I was untied and stood there a little bit weak in the knees. My back was blistered, but the skin was not broken. The doctor took a look at it and went away. One of the guards threw my shirt over my shoulders and, holding it on with one hand, and my trousers up with the other, I was marched out and up a flight of stairs to the prison dispensary. The man in charge was dentist, apothecary, hospital steward, nurse and guard. He was a big, brawny, muscular Irishman with arms like an iceman’s. While he was applying a liquid to my back, probably to prevent infection, I asked him what it was he was using. “You will speak when you’re spoken to,” he growled severely with a brogue that was triple X positive. He fixed my back in silence and locked me in a cell in the hospital.
It was a year before I spoke to him again and I waited till he spoke to me first then. Going into his place one day I found him tugging at a Chinaman’s tooth. After he got it out and sent the patient away he came over to see what I wanted. He was puffing and perspiring, and, feeling rather pleased with his job on the tooth, wanted to talk to somebody. “Man,” he said, “that was an awful tooth in that Chinaman. Sure I thought the jaw was comin’ off of him.”

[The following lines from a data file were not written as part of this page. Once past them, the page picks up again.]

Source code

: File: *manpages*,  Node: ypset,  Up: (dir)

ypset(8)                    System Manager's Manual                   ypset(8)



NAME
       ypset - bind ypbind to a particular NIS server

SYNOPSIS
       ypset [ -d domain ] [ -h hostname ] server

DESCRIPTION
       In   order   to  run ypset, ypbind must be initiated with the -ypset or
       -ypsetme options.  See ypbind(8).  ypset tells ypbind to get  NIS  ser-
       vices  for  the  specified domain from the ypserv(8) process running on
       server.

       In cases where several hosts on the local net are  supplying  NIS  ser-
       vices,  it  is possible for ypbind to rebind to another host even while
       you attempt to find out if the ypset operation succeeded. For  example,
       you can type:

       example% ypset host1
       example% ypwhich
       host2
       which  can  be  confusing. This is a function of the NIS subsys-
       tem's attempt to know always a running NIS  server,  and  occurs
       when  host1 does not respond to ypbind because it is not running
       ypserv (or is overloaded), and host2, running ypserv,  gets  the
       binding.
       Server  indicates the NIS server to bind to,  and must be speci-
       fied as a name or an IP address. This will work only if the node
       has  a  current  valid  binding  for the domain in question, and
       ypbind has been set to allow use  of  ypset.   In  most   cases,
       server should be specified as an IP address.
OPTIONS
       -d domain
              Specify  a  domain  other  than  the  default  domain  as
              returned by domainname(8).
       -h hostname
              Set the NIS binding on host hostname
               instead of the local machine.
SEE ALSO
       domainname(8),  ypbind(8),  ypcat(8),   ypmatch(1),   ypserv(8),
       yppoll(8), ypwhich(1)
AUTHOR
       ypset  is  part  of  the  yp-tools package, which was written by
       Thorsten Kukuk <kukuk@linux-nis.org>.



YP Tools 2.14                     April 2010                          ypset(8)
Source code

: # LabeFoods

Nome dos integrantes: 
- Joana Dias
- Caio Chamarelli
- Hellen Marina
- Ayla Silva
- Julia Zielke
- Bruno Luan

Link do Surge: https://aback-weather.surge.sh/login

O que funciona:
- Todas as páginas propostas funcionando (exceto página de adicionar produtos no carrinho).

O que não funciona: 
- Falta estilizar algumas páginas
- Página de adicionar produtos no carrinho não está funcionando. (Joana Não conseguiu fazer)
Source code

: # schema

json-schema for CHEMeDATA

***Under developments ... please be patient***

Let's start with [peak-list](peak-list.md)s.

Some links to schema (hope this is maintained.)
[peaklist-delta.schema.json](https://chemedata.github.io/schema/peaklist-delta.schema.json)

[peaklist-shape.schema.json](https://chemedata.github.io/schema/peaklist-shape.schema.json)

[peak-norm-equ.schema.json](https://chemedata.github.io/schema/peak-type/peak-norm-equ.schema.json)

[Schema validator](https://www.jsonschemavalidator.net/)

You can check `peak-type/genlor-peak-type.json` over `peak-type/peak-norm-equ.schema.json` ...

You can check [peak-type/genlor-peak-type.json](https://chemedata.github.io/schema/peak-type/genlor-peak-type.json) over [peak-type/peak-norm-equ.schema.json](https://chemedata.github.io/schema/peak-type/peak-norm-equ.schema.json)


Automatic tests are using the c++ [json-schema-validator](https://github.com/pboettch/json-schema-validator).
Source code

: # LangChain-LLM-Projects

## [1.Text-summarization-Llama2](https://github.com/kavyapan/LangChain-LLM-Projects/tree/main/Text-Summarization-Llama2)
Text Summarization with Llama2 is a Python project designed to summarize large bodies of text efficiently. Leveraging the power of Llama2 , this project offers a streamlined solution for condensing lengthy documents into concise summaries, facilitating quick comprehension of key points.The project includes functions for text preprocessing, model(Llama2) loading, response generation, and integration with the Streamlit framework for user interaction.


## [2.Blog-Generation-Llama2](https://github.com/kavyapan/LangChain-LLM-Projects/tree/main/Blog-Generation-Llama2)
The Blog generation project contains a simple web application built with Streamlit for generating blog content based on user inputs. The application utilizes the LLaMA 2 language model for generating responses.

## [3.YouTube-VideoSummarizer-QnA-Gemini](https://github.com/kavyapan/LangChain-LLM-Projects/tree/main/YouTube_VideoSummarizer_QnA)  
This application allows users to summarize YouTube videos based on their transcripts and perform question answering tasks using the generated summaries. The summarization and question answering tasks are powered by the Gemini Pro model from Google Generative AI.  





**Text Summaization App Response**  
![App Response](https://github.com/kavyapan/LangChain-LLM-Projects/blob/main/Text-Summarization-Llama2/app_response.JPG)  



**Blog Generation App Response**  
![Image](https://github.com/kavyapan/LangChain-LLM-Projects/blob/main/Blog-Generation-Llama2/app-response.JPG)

“Yes?” I inquired. “Was it a molar?”
“No, man, ’twas no molar; ’twas a back tooth.”
He was our prison dentist. He wasn’t a bad fellow at that. He brought me a worn volume of Shakespeare and let me take it to my cell. I kept it for months and read it all, and often wondered while reading it what would have happened to the British Empire if the spirited Will Shakespeare had been flogged when he stole Mr. Lucey’s venison.